Cuando llegan estas fechas estivales, cuando agosto figura rampante en el calendario la ciudadanía se debate en dos realidades, los que se quedan en las grandes ciudades e intentan buscar el placer los buenos momentos el mejor de los ocios en esas calles y plazas vacías de lugareños y los otros los que desde la costa miran con alborozo los partes meteorológicos y las mínimas de su lugar de origen.
Esta realidad de ve más acentuada este año después de dos años de pandemia, el ansia por la diversión, por pasárnoslo bien se ha exponenciado, se acrecienta y ello se manifiesta en los datos de ocupación del sector turístico en los cuales se roza el 90%.
Nos da igual que el PIB, el paro o la inflación hayan subido de manera inmisericorde, que los precios anden desbocados, que el precio de luz o carburantes sea de locos, en las gasolineras la moneda que impera es el billete de 50 euros, menos de eso absténgase de echar combustible.

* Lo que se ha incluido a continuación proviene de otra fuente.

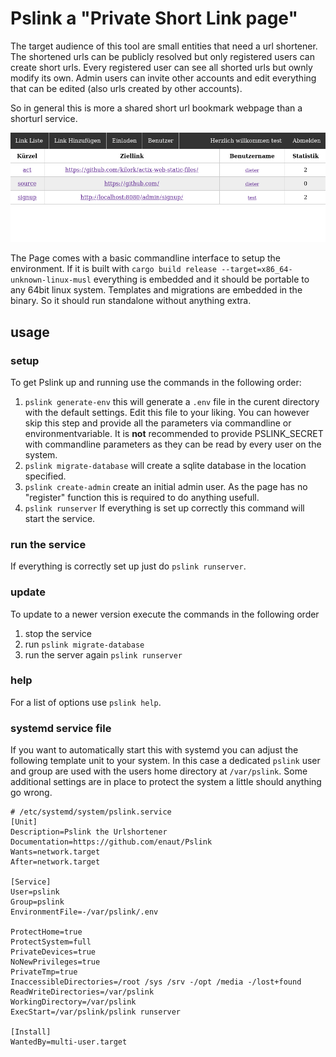 # Pslink a "Private Short Link page"

The target audience of this tool are small entities that need a url shortener. The shortened urls can be publicly resolved but only registered users can create short urls. Every registered user can see all shorted urls but ownly modify its own. Admin users can invite other accounts and edit everything that can be edited (also urls created by other accounts).

So in general this is more a shared short url bookmark webpage than a shorturl service.

![Screenshot](./doc/img/pslinkscreenshot.png)

The Page comes with a basic commandline interface to setup the environment. If it is built with `cargo build release --target=x86_64-unknown-linux-musl` everything is embedded and it should be portable to any 64bit linux system.
Templates and migrations are embedded in the binary. So it should run standalone without anything extra.

## usage

### setup

To get Pslink up and running use the commands in the following order:

1. `pslink generate-env` this will generate a `.env` file in the curent directory with the default settings. Edit this file to your liking. You can however skip this step and provide all the parameters via commandline or environmentvariable. It is **not** recommended to provide PSLINK_SECRET with commandline parameters as they can be read by every user on the system.
2. `pslink migrate-database` will create a sqlite database in the location specified.
3. `pslink create-admin` create an initial admin user. As the page has no "register" function this is required to do anything usefull.
4. `pslink runserver` If everything is set up correctly this command will start the service.

### run the service

If everything is correctly set up just do `pslink runserver`.

### update

To update to a newer version execute the commands in the following order

1. stop the service
2. run `pslink migrate-database`
3. run the server again `pslink runserver`

### help

For a list of options use `pslink help`.

### systemd service file

If you want to automatically start this with systemd you can adjust the following template unit to your system. In this case a dedicated `pslink` user and group are used with the users home directory at `/var/pslink`. Some additional settings are in place to protect the system a little should anything go wrong.

```systemd
# /etc/systemd/system/pslink.service
[Unit]
Description=Pslink the Urlshortener
Documentation=https://github.com/enaut/Pslink
Wants=network.target
After=network.target

[Service]
User=pslink
Group=pslink
EnvironmentFile=-/var/pslink/.env

ProtectHome=true
ProtectSystem=full
PrivateDevices=true
NoNewPrivileges=true
PrivateTmp=true
InaccessibleDirectories=/root /sys /srv -/opt /media -/lost+found
ReadWriteDirectories=/var/pslink
WorkingDirectory=/var/pslink
ExecStart=/var/pslink/pslink runserver

[Install]
WantedBy=multi-user.target
```
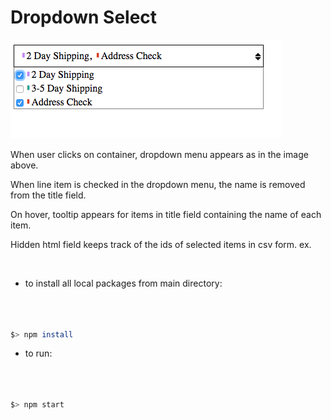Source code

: # Dropdown Select

![drop-down select](https://raw.githubusercontent.com/andrewtdunn/drop_down_select/master/dist/assets/dropdownselect.png)

When user clicks on container, dropdown menu appears as in the image above.

When line item is checked in the dropdown menu, the name is removed from the title field.

On hover, tooltip appears for items in title field containing the name of each item.

Hidden html field keeps track of the ids of selected items in csv form. ex. <hidden value="1,3"/>

<br>

- to install all local packages from main directory:
```bash



$> npm install


```

- to run:
```bash



$> npm start


```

La ciudad se queda sola, el ulular de aires acondicionados vomitando su aliento caliente inunda las calles donde deambulan guiris mezclados con parias que tratan de ver la belleza donde es insoportable respirar hacen un paisaje marciano. Suenan las campanas de la Catedral de Santa Maria de la Sede llamando a los sevillanos a la novena de su patrona la Virgen de los Reyes, el rito continuo.
Para el sevillano estas campanas anuncian el final glorioso del estio y anunciaban los próximos exámenes de septiembre, pero esto ya también ha cambiado, ya no hay exámenes como tampoco hay final del estío tan solo un devenir continuo en una atmósfera recalentada a golpes de 40 grados.
La política nos inunda y estos años tampoco los proceres dan tregua, decretos, nuevas medidas legislativas de ahorro energético, Putin y Ucrania, China y Taiwán. Incendios por doquier, calentamiento del Mediterráneo, ¿qué hemos hecho? Paren por favor quiero aburrirme, vagabundear, no pensar en nada y perderme entre las páginas de un libro.